Résumé

                Si l’on recherche quels sont les points saillants de ce travail qui a porté surtout sur des documents relatifs aux juridictions ecclésiastiques, on voit que la lutte entre les officialités et les juridictions civiles exista dans l’Yonne comme ailleurs. Les comtes de Nevers semblent avoir été des adversaires les plus sérieux de l’évêque d’Auxerre.
                Le duel judiciaire fut défendu en 1156 par l’autorité religieuse. Cependant il y eut encore un échange de gages de bataille en 1370.
                Le droit d’asile existait encore en 1521.
                Enfin, dans l’Yonne comme ailleurs, les plaideurs se plaignaient de l’élévation des frais de justice.
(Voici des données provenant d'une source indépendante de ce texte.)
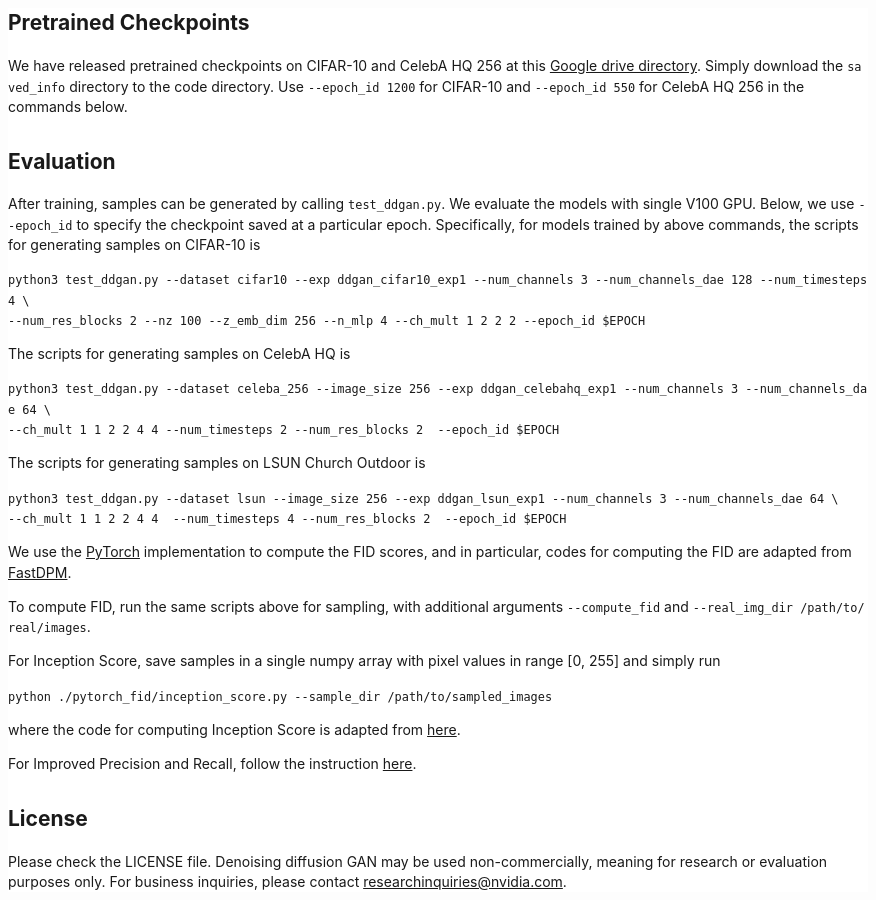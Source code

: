 ## Pretrained Checkpoints ##
We have released pretrained checkpoints on CIFAR-10 and CelebA HQ 256 at this 
[Google drive directory](https://drive.google.com/drive/folders/1UkzsI0SwBRstMYysRdR76C1XdSv5rQNz?usp=sharing).
Simply download the `saved_info` directory to the code directory. Use `--epoch_id 1200` for CIFAR-10 and `--epoch_id 550`
for CelebA HQ 256 in the commands below.

## Evaluation ##
After training, samples can be generated by calling ```test_ddgan.py```. We evaluate the models with single V100 GPU.
Below, we use `--epoch_id` to specify the checkpoint saved at a particular epoch.
Specifically, for models trained by above commands, the scripts for generating samples on CIFAR-10 is
```
python3 test_ddgan.py --dataset cifar10 --exp ddgan_cifar10_exp1 --num_channels 3 --num_channels_dae 128 --num_timesteps 4 \
--num_res_blocks 2 --nz 100 --z_emb_dim 256 --n_mlp 4 --ch_mult 1 2 2 2 --epoch_id $EPOCH
```
The scripts for generating samples on CelebA HQ is 
```
python3 test_ddgan.py --dataset celeba_256 --image_size 256 --exp ddgan_celebahq_exp1 --num_channels 3 --num_channels_dae 64 \
--ch_mult 1 1 2 2 4 4 --num_timesteps 2 --num_res_blocks 2  --epoch_id $EPOCH
```
The scripts for generating samples on LSUN Church Outdoor is 
```
python3 test_ddgan.py --dataset lsun --image_size 256 --exp ddgan_lsun_exp1 --num_channels 3 --num_channels_dae 64 \
--ch_mult 1 1 2 2 4 4  --num_timesteps 4 --num_res_blocks 2  --epoch_id $EPOCH
```

We use the [PyTorch](https://github.com/mseitzer/pytorch-fid) implementation to compute the FID scores, and in particular, codes for computing the FID are adapted from [FastDPM](https://github.com/FengNiMa/FastDPM_pytorch).

To compute FID, run the same scripts above for sampling, with additional arguments ```--compute_fid``` and ```--real_img_dir /path/to/real/images```.

For Inception Score, save samples in a single numpy array with pixel values in range [0, 255] and simply run 
```
python ./pytorch_fid/inception_score.py --sample_dir /path/to/sampled_images
```
where the code for computing Inception Score is adapted from [here](https://github.com/tsc2017/Inception-Score).

For Improved Precision and Recall, follow the instruction [here](https://github.com/kynkaat/improved-precision-and-recall-metric).


## License ##
Please check the LICENSE file. Denoising diffusion GAN may be used non-commercially, meaning for research or 
evaluation purposes only. For business inquiries, please contact 
[researchinquiries@nvidia.com](mailto:researchinquiries@nvidia.com).
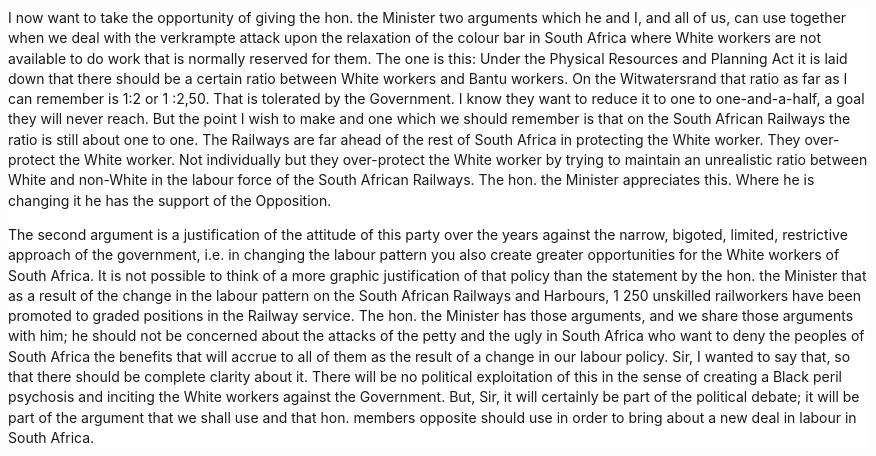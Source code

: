 <p>I now want to take the opportunity of giving the hon. the Minister two arguments which he and I, and all of us, can use together when we deal with the verkrampte attack upon the relaxation of the colour bar in South Africa where White workers are not available to do work that is normally reserved for them. The one is this: Under the Physical Resources and Planning Act it is laid down that there should be a certain ratio between White workers and Bantu workers. On the Witwatersrand that ratio as far as I can remember is 1:2 or 1 :2,50. That is tolerated by the Government. I know they want to reduce it to one to one-and-a-half, a goal they will never reach. But the point I wish to make and one which we should remember is that on the South African Railways the ratio is still about one to one. The Railways are far ahead of the rest of South Africa in protecting the White worker. They over-protect the White worker. Not individually but they over-protect the White worker by trying to maintain an unrealistic ratio between White and non-White in the labour force of the South African Railways. The hon. the Minister appreciates this. Where he is changing it he has the support of the Opposition.</p>

<p>The second argument is a justification of the attitude of this party over the years <span class="col_3111-3112" refersTo="page_0017"/>against the narrow, bigoted, limited, restrictive approach of the government, i.e. in changing the labour pattern you also create greater opportunities for the White workers of South Africa. It is not possible to think of a more graphic justification of that policy than the statement by the hon. the Minister that as a result of the change in the labour pattern on the South African Railways and Harbours, 1 250 unskilled railworkers have been promoted to graded positions in the Railway service. The hon. the Minister has those arguments, and we share those arguments with him; he should not be concerned about the attacks of the petty and the ugly in South Africa who want to deny the peoples of South Africa the benefits that will accrue to all of them as the result of a change in our labour policy. Sir, I wanted to say that, so that there should be complete clarity about it. There will be no political exploitation of this in the sense of creating a Black peril psychosis and inciting the White workers against the Government. But, Sir, it will certainly be part of the political debate; it will be part of the argument that we shall use and that hon. members opposite should use in order to bring about a new deal in labour in South Africa.</p>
                Les délits et crimes relevés le plus fréquemment sont ceux contre les personnes. Les blessures et les assassinats sont fréquents jusqu’au XVIe et même au XVIIe siècle. Ils sont en rapport avec le caractère général de violence des temps.
                Les vols se rencontrent surtout dans les documents du XVIe et du XVIIe siècle.
                Il n'est pas question de mariages clandestins dans les documents postérieurs au XVIe siècle.
                Les délits et crimes contre les mœurs sont relativement peu fréquents.
                Avec le XVIIe siècle on voit disparaître les délits religieux tels que les blasphèmes, fautes contre la sanctification du dimanche, questions de sorcellerie. Cependant, à ce moment, ces diverses croyances avaient encore de profondes racines dans les campagnes ainsi que le prouvent les trois épreuves par l’eau relevées ici.
                Pas de procès d’animaux depuis le XIVe siècle.
                Les délits de chasse et de pêche n’ont été relevés que depuis le XVIe et ont semblé s’accroître.
                Les délits relatifs à l’entretien des routes, etc., se sont trouvés un peu à toutes les époques. On remarquera au XVIIe siècle le nombre des condamnations prononcées pour refus de charges électives.
                De toutes les pénalités, la plus employée a été l'amende. Elle a été appliquée toujours et pour les cas les plus divers.
                L'amende honorable a puni au XVe et au XVIe siècle certaines injures. Au XVIIe et au XVIIIe siècle, elle semble disparaître, mais a été cependant appliquée à des vols d’objets ayant un caractère religieux ou de charité.
                Les galères sont mentionnées pour les coups et assassinats au XVIe et XVIIe siècle.
                Les peines corporelles ont été surtout relevées au XVIe où elles ont été assez fréquemment appliquées. On en trouve trace au XIIe et au XVIIe siècle.
                L'assassinat au XIVe siècle se termina le plus souvent, d’après les documents recueillis ici, par une question d’argent.
                Puis la peine de mort fut prononcée d’une façon régulière à partir du XVe. On employa d’abord la roue, puis la potence pour l’exécution.
                Quand cette peine s’appliquait à la bestialité, on brûlait les coupables.
                Elle frappa aussi les incendiaires au XIVe siècle.
                Le bannissement fut employé contre l’assassinat. Il le fut aussi contre le vol et contre les bigames du Xe au XVIIIe siècle.
                Dans un seul cas il est question de torture, et c'est d’un incendiaire qu’il s’agit.
                Le jeûne figure parmi les pénalités du XVIe siècle pour les délits légers contre les mœurs.
                Le pilori et le carcan arrivent bien près de nous. Des voleurs y ont été condamnés au XVIIe siècle, des délits de chasse et des bigames au XVIIIe siècle.